▶ WORK REQUIRED:
Go through the material and copy each line that includes "gametes".
::::::::::
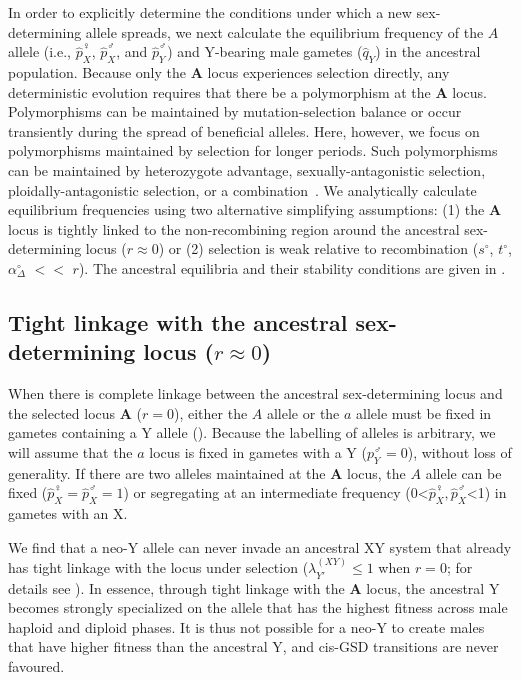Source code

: \documentclass[10pt,letterpaper]{article}
\begin{document}
In order to explicitly determine the conditions under which a new sex-determining allele spreads, we next calculate the equilibrium frequency of the $A$ allele (i.e., $\hat{p}^\female_X$, $\hat{p}^\male_X$, and $\hat{p}^\male_Y$) and Y-bearing male gametes ($\hat{q}_{Y}$) in the ancestral population. 
Because only the $\mathbf{A}$ locus experiences selection directly, any deterministic evolution requires that there be a polymorphism at the $\mathbf{A}$ locus. 
Polymorphisms can be maintained by mutation-selection balance or occur transiently during the spread of beneficial alleles. 
Here, however, we focus on polymorphisms maintained by selection for longer periods. 
Such polymorphisms can be maintained by heterozygote advantage, sexually-antagonistic selection, ploidally-antagonistic selection, or a combination~\cite{Immler:2012tl}.
We analytically calculate equilibrium frequencies using two alternative simplifying assumptions: 
(1) the $\mathbf{A}$ locus is tightly linked to the non-recombining region around the ancestral sex-determining locus ($r \approx 0$) or (2) selection is weak relative to recombination ($s^\circ$, $t^\circ$, $\alpha_{\Delta}^\circ$ $<<$ $r$).
The ancestral equilibria and their stability conditions are given in . 

\subsection*{Tight linkage with the ancestral sex-determining locus ($r \approx 0$)}

When there is complete linkage between the ancestral sex-determining locus and the selected locus $\mathbf{A}$ ($r=0$), either the $A$ allele or the $a$ allele must be fixed in gametes containing a Y allele (). 
Because the labelling of alleles is arbitrary, we will assume that the $a$ locus is fixed in gametes with a Y ($p^\male_Y=0$), without loss of generality. 
If there are two alleles maintained at the $\mathbf{A}$ locus, the $A$ allele can be fixed ($\hat{p}^\female_X=\hat{p}^\male_X=1$) or segregating at an intermediate frequency (0<$\hat{p}^\female_X, \hat{p}^\male_X$<1) in gametes with an X. 

We find that a neo-Y allele can never invade an ancestral XY system that already has tight linkage with the locus under selection ($\lambda_{Y'}^{(XY)} \leq 1$ when $r=0$; for details see ). 
In essence, through tight linkage with the $\mathbf{A}$ locus, the ancestral Y becomes strongly specialized on the allele that has the highest fitness across male haploid and diploid phases. 
It is thus not possible for a neo-Y to create males that have higher fitness than the ancestral Y, and cis-GSD transitions are never favoured. 
\end{document}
::::::::::
▶ RESPONSE BOX:
In order to explicitly determine the conditions under which a new sex-determining allele spreads, we next calculate the equilibrium frequency of the $A$ allele (i.e., $\hat{p}^\female_X$, $\hat{p}^\male_X$, and $\hat{p}^\male_Y$) and Y-bearing male gametes ($\hat{q}_{Y}$) in the ancestral population. 
When there is complete linkage between the ancestral sex-determining locus and the selected locus $\mathbf{A}$ ($r=0$), either the $A$ allele or the $a$ allele must be fixed in gametes containing a Y allele (). 
Because the labelling of alleles is arbitrary, we will assume that the $a$ locus is fixed in gametes with a Y ($p^\male_Y=0$), without loss of generality. 
If there are two alleles maintained at the $\mathbf{A}$ locus, the $A$ allele can be fixed ($\hat{p}^\female_X=\hat{p}^\male_X=1$) or segregating at an intermediate frequency (0<$\hat{p}^\female_X, \hat{p}^\male_X$<1) in gametes with an X. 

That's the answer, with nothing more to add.